- [The problem]:
Reproduce the records below exactly, but only between the lines holding "Nah, kali ini" and "1. Sebelumnya iris", inclusive.

- [Data]:
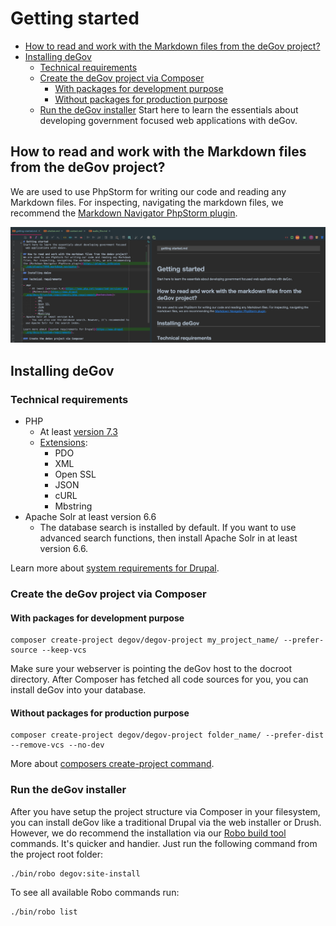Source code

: # Getting started

- [How to read and work with the Markdown files from the deGov project?](#how-to-read-and-work-with-the-markdown-files-from-the-degov-project)
- [Installing deGov](#installing-degov)
    - [Technical requirements](#technical-requirements)
    - [Create the deGov project via Composer](#create-the-degov-project-via-composer)
        - [With packages for development purpose](#with-packages-for-development-purpose)
        - [Without packages for production purpose](#without-packages-for-production-purpose)
    - [Run the deGov installer](#run-the-degov-installer)
Start here to learn the essentials about developing government focused web applications with deGov.

## How to read and work with the Markdown files from the deGov project?
We are used to use PhpStorm for writing our code and reading any Markdown
files. For inspecting, navigating the markdown files, we recommend
the [Markdown Navigator PhpStorm plugin](https://plugins.jetbrains.com/plugin/7896-markdown-navigator).

![](img/markdown_navigator.png)

## Installing deGov

### Technical requirements

- PHP
    - At least [version 7.3](https://www.php.net/supported-versions.php)
    - [Extensions](https://www.drupal.org/docs/8/system-requirements/php-requirements#extensions):
        - PDO
        - XML
        - Open SSL
        - JSON
        - cURL
        - Mbstring
- Apache Solr at least version 6.6
    - The database search is installed by default. If you want to use advanced search functions, then install Apache Solr in at least version 6.6.
    
Learn more about [system requirements for Drupal](https://www.drupal.org/docs/8/system-requirements).

### Create the deGov project via Composer

#### With packages for development purpose
```
composer create-project degov/degov-project my_project_name/ --prefer-source --keep-vcs
```
Make sure your webserver is pointing the deGov host to the docroot directory. After Composer has fetched all code sources for you, you can install deGov into your database.

#### Without packages for production purpose
```
composer create-project degov/degov-project folder_name/ --prefer-dist --remove-vcs --no-dev
```

More about [composers create-project command](https://getcomposer.org/doc/03-cli.md#create-project).

### Run the deGov installer
After you have setup the project structure via Composer in your filesystem, you can install deGov like a traditional Drupal via the web installer or Drush. However, we do recommend the installation via our [Robo build tool](https://robo.li/) commands. It's quicker and handier. Just run the following command from the project root folder:
```
./bin/robo degov:site-install
```

To see all available Robo commands run:
```
./bin/robo list
```
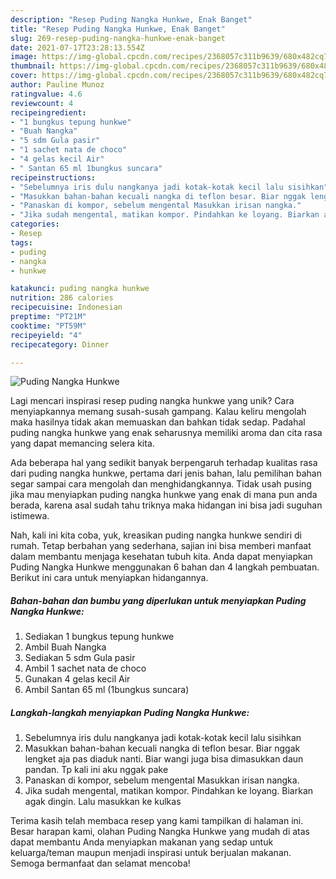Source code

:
 ```yaml
---
description: "Resep Puding Nangka Hunkwe, Enak Banget"
title: "Resep Puding Nangka Hunkwe, Enak Banget"
slug: 269-resep-puding-nangka-hunkwe-enak-banget
date: 2021-07-17T23:28:13.554Z
image: https://img-global.cpcdn.com/recipes/2368057c311b9639/680x482cq70/puding-nangka-hunkwe-foto-resep-utama.jpg
thumbnail: https://img-global.cpcdn.com/recipes/2368057c311b9639/680x482cq70/puding-nangka-hunkwe-foto-resep-utama.jpg
cover: https://img-global.cpcdn.com/recipes/2368057c311b9639/680x482cq70/puding-nangka-hunkwe-foto-resep-utama.jpg
author: Pauline Munoz
ratingvalue: 4.6
reviewcount: 4
recipeingredient:
- "1 bungkus tepung hunkwe"
- "Buah Nangka"
- "5 sdm Gula pasir"
- "1 sachet nata de choco"
- "4 gelas kecil Air"
- " Santan 65 ml 1bungkus suncara"
recipeinstructions:
- "Sebelumnya iris dulu nangkanya jadi kotak-kotak kecil lalu sisihkan"
- "Masukkan bahan-bahan kecuali nangka di teflon besar. Biar nggak lengket aja pas diaduk nanti. Biar wangi juga bisa dimasukkan daun pandan. Tp kali ini aku nggak pake"
- "Panaskan di kompor, sebelum mengental Masukkan irisan nangka."
- "Jika sudah mengental, matikan kompor. Pindahkan ke loyang. Biarkan agak dingin. Lalu masukkan ke kulkas"
categories:
- Resep
tags:
- puding
- nangka
- hunkwe

katakunci: puding nangka hunkwe 
nutrition: 286 calories
recipecuisine: Indonesian
preptime: "PT21M"
cooktime: "PT59M"
recipeyield: "4"
recipecategory: Dinner

---
```



![Puding Nangka Hunkwe](https://img-global.cpcdn.com/recipes/2368057c311b9639/680x482cq70/puding-nangka-hunkwe-foto-resep-utama.jpg)

Lagi mencari inspirasi resep puding nangka hunkwe yang unik? Cara menyiapkannya memang susah-susah gampang. Kalau keliru mengolah maka hasilnya tidak akan memuaskan dan bahkan tidak sedap. Padahal puding nangka hunkwe yang enak seharusnya memiliki aroma dan cita rasa yang dapat memancing selera kita.



Ada beberapa hal yang sedikit banyak berpengaruh terhadap kualitas rasa dari puding nangka hunkwe, pertama dari jenis bahan, lalu pemilihan bahan segar sampai cara mengolah dan menghidangkannya. Tidak usah pusing jika mau menyiapkan puding nangka hunkwe yang enak di mana pun anda berada, karena asal sudah tahu triknya maka hidangan ini bisa jadi suguhan istimewa.


Nah, kali ini kita coba, yuk, kreasikan puding nangka hunkwe sendiri di rumah. Tetap berbahan yang sederhana, sajian ini bisa memberi manfaat dalam membantu menjaga kesehatan tubuh kita. Anda dapat menyiapkan Puding Nangka Hunkwe menggunakan 6 bahan dan 4 langkah pembuatan. Berikut ini cara untuk menyiapkan hidangannya.

<!--inarticleads1-->

##### Bahan-bahan dan bumbu yang diperlukan untuk menyiapkan Puding Nangka Hunkwe:

1. Sediakan 1 bungkus tepung hunkwe
1. Ambil Buah Nangka
1. Sediakan 5 sdm Gula pasir
1. Ambil 1 sachet nata de choco
1. Gunakan 4 gelas kecil Air
1. Ambil  Santan 65 ml (1bungkus suncara)




<!--inarticleads2-->

##### Langkah-langkah menyiapkan Puding Nangka Hunkwe:

1. Sebelumnya iris dulu nangkanya jadi kotak-kotak kecil lalu sisihkan
1. Masukkan bahan-bahan kecuali nangka di teflon besar. Biar nggak lengket aja pas diaduk nanti. Biar wangi juga bisa dimasukkan daun pandan. Tp kali ini aku nggak pake
1. Panaskan di kompor, sebelum mengental Masukkan irisan nangka.
1. Jika sudah mengental, matikan kompor. Pindahkan ke loyang. Biarkan agak dingin. Lalu masukkan ke kulkas




Terima kasih telah membaca resep yang kami tampilkan di halaman ini. Besar harapan kami, olahan Puding Nangka Hunkwe yang mudah di atas dapat membantu Anda menyiapkan makanan yang sedap untuk keluarga/teman maupun menjadi inspirasi untuk berjualan makanan. Semoga bermanfaat dan selamat mencoba!
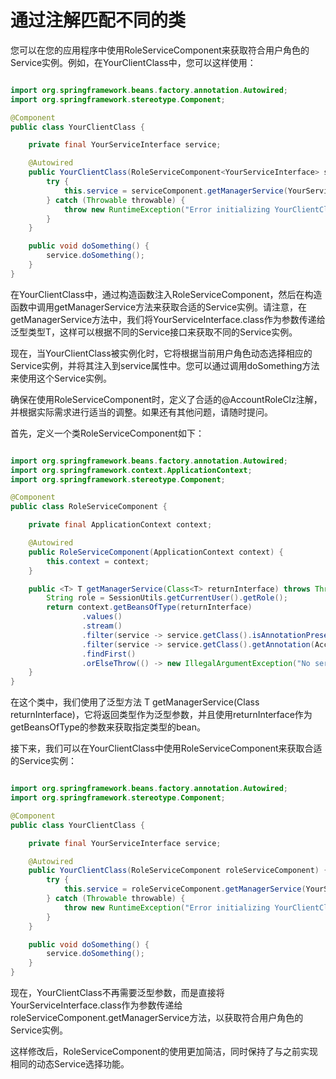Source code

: # 通过注解匹配不同的类

您可以在您的应用程序中使用RoleServiceComponent来获取符合用户角色的Service实例。例如，在YourClientClass中，您可以这样使用：

```java

import org.springframework.beans.factory.annotation.Autowired;
import org.springframework.stereotype.Component;

@Component
public class YourClientClass {

    private final YourServiceInterface service;

    @Autowired
    public YourClientClass(RoleServiceComponent<YourServiceInterface> serviceComponent) {
        try {
            this.service = serviceComponent.getManagerService(YourServiceInterface.class);
        } catch (Throwable throwable) {
            throw new RuntimeException("Error initializing YourClientClass", throwable);
        }
    }

    public void doSomething() {
        service.doSomething();
    }
}
```

在YourClientClass中，通过构造函数注入RoleServiceComponent<YourServiceInterface>，然后在构造函数中调用getManagerService方法来获取合适的Service实例。请注意，在getManagerService方法中，我们将YourServiceInterface.class作为参数传递给泛型类型T，这样可以根据不同的Service接口来获取不同的Service实例。

现在，当YourClientClass被实例化时，它将根据当前用户角色动态选择相应的Service实例，并将其注入到service属性中。您可以通过调用doSomething方法来使用这个Service实例。

确保在使用RoleServiceComponent时，定义了合适的@AccountRoleClz注解，并根据实际需求进行适当的调整。如果还有其他问题，请随时提问。

首先，定义一个类RoleServiceComponent如下：

```java

import org.springframework.beans.factory.annotation.Autowired;
import org.springframework.context.ApplicationContext;
import org.springframework.stereotype.Component;

@Component
public class RoleServiceComponent {

    private final ApplicationContext context;

    @Autowired
    public RoleServiceComponent(ApplicationContext context) {
        this.context = context;
    }

    public <T> T getManagerService(Class<T> returnInterface) throws Throwable {
        String role = SessionUtils.getCurrentUser().getRole();
        return context.getBeansOfType(returnInterface)
                .values()
                .stream()
                .filter(service -> service.getClass().isAnnotationPresent(AccountRoleClz.class))
                .filter(service -> service.getClass().getAnnotation(AccountRoleClz.class).value().equals(role))
                .findFirst()
                .orElseThrow(() -> new IllegalArgumentException("No service found for role: " + role));
    }
}
```
在这个类中，我们使用了泛型方法<T> T getManagerService(Class<T> returnInterface)，它将返回类型作为泛型参数，并且使用returnInterface作为getBeansOfType的参数来获取指定类型的bean。

接下来，我们可以在YourClientClass中使用RoleServiceComponent来获取合适的Service实例：

```java

import org.springframework.beans.factory.annotation.Autowired;
import org.springframework.stereotype.Component;

@Component
public class YourClientClass {

    private final YourServiceInterface service;

    @Autowired
    public YourClientClass(RoleServiceComponent roleServiceComponent) {
        try {
            this.service = roleServiceComponent.getManagerService(YourServiceInterface.class);
        } catch (Throwable throwable) {
            throw new RuntimeException("Error initializing YourClientClass", throwable);
        }
    }

    public void doSomething() {
        service.doSomething();
    }
}
```

现在，YourClientClass不再需要泛型参数，而是直接将YourServiceInterface.class作为参数传递给roleServiceComponent.getManagerService方法，以获取符合用户角色的Service实例。

这样修改后，RoleServiceComponent的使用更加简洁，同时保持了与之前实现相同的动态Service选择功能。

- [Result of this task]:
Nah, kali ini kita coba, yuk, kreasikan puding nangka hunkwe sendiri di rumah. Tetap berbahan yang sederhana, sajian ini bisa memberi manfaat dalam membantu menjaga kesehatan tubuh kita. Anda dapat menyiapkan Puding Nangka Hunkwe menggunakan 6 bahan dan 4 langkah pembuatan. Berikut ini cara untuk menyiapkan hidangannya.

<!--inarticleads1-->

##### Bahan-bahan dan bumbu yang diperlukan untuk menyiapkan Puding Nangka Hunkwe:

1. Sediakan 1 bungkus tepung hunkwe
1. Ambil Buah Nangka
1. Sediakan 5 sdm Gula pasir
1. Ambil 1 sachet nata de choco
1. Gunakan 4 gelas kecil Air
1. Ambil  Santan 65 ml (1bungkus suncara)




<!--inarticleads2-->

##### Langkah-langkah menyiapkan Puding Nangka Hunkwe:

1. Sebelumnya iris dulu nangkanya jadi kotak-kotak kecil lalu sisihkan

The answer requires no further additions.